The history of development of IAP standards is well known to this audience but a brief review is given here to provide some context of the approach to the NGA issues. Thomson provides longstanding standards on NOx, SO2, ozone and particulates. More recent investigations have focussed attention on the impact of carbonyl pollutants on enclosed spaces and it is excellent to have this information collated on a website thanks to Morten Ryhl-Svendsen.
Tetreault provides an excellent overview of the types of standards that should be considered:
Building commenced in 1978 and it was opened in 1982. It is typical of many large modern art galleries of the period built extensively of concrete.
Lower levels have art storage, workshops, loading dock. There are two levels of galleries and top floor contains administration area including Conservation lab.
The building has a history of problems including roof membrane leakage, condensation especially in winter, dust from bush-hammered concrete. These problems have been progressively fixed over the past few years, but this has been expensive.
NGA frequently attracts media attention, being located in the maligned national capital unloved by the competing major cities of Sydney and Melbourne.
The HVAC system is quite complex due to needs for RH control. Being an inland city with prevailing low RH means dehumidifiers are not standard equipment, but humidifiers of varying types have been used throughout the building's history. Of the 9 AHUs in the original part of the building, 4 have spray humidifiers and 1 AHU has a steam humidifier. Filtration varies according to the type of space, being highest for spaces with works of art.
A new 1,600 m2 extension gallery has 9 additional AHUs, each with its own chillers, filters and steam humidifiers to enable close control of conditions for blockbuster exhibitions.
HVAC costs are considerable. A major building refurbishment and enhancement project costing USD 21 million over 3 yrs will include extensive work on the HVAC system.
The crucial issues arising from the allegations are whether H2O2 aerosols are carried from the humidifiers via the ducts to areas where works of art are displayed or stored.
H2O2 is used monthly to clean microbial growths from the humidifiers, particularly the cooling coils, as these can be expected to grow in continuously wet conditions. A biocide is used to kill the organisms and H2O2 breaks up the organic matter. A 50% solution is diluted to 1%v/v in the trough and circulated through the sprayers for 2 hours, then drained and cleaned off with pressure sprayers. The fans are turned off.
There are no museum standards available for max permitted concentration of H2O2 so the approach was to measure air movement and concentrations throughout the dosing and cleaning process. Air movement was found to be insignificant using standardised sensor measurements. Peroxide concentrations were measured in air and water samples from 2 AHUs subject to detailed testing. Test methods were colourimetric (for water) and Draeger tubes used calibrated measurements of reaction with potassium iodide.

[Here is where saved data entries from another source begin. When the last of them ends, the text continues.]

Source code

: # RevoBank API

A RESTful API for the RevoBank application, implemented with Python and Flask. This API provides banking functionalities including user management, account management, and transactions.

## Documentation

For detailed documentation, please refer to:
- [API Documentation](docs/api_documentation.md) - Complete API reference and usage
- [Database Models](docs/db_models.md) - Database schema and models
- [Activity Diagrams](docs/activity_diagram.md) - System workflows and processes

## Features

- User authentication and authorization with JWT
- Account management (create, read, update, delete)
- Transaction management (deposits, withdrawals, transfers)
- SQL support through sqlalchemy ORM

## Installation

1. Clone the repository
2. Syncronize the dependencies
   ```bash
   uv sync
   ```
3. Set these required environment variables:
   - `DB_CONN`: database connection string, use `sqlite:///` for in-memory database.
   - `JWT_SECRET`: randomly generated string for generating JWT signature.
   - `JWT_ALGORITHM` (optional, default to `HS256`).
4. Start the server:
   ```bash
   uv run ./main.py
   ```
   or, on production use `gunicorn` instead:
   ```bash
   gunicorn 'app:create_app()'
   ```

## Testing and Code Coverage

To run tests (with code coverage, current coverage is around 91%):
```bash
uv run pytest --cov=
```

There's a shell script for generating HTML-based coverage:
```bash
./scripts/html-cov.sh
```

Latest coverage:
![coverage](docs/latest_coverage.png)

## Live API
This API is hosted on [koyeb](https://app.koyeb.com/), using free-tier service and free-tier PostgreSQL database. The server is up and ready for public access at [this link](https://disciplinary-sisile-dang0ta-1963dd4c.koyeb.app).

Despite this extensive testing, those making the allegations have not been satisfied and it remains difficult to refute the allegations absolutely without evidence-based standards although it is also unrealistic to expect these could be developed without several years of research.
This shows the pressure spraying underway to rinse off peroxide used in the monthly cleaning of the humidifiers. Note the sprayers at left and troughs at lower left, where the peroxide solution is poured in and diluted for circulation.
Note: without the use of peroxide the cleaning process would not be as efficient in killing microorganisms in the humidifiers, ie the peroxide supplements the use of biocides. Without such cleaning there could be an enhanced risk to public health, so there is an issue of balancing concern about the use of any chemicals (especially an oxidising agent) against the assurance of public safety.
A lighter moment during the investigation (from Ford 2000).
Broad scale surveys of collections are done regularly at NGA and three significant problems were identified over recent years where the cause could possibly be due to IAP.
Fatty acid blooms on some 100 paintings could be due to the known previous problems with alkaline particulates due to the use of bush-hammered concrete walls, but instances have arisen in other paintings by the same artists due to pigment-binder interactions.
Weeping glass on some 10% of the collection stored in the building could also be due to alkaline particulates distributed by HVAC, but could also be due to unstable composition or other causes.
Silver tarnishing was another known long term problem in the Small Object Store with approx 2/3 of the silver items in this area affected. This could be due to air quality from HVAC or from the cabinets.
A central issue of the investigation is whether agreed risk factors are actually causing the observed problems.
Apart from the H2O2 tests, particulate measurements were made throughout the building using Grimm particle analyser.
In addition a series of alkalinity, fatty acid and greasy film tests were used to determine whether this is the cause of the fatty acid blooms in the painting store. A 'grab sampling' method using a sealed vacuum cannister with absorbents was used to collect gaseous pollutants for GC-MS analysis.
Various water samples from humidifiers were analysed, particularly 'dissolved sulphide' and 'easily released sulphide' to determine whether the HVAC is a source affecting the silver collection.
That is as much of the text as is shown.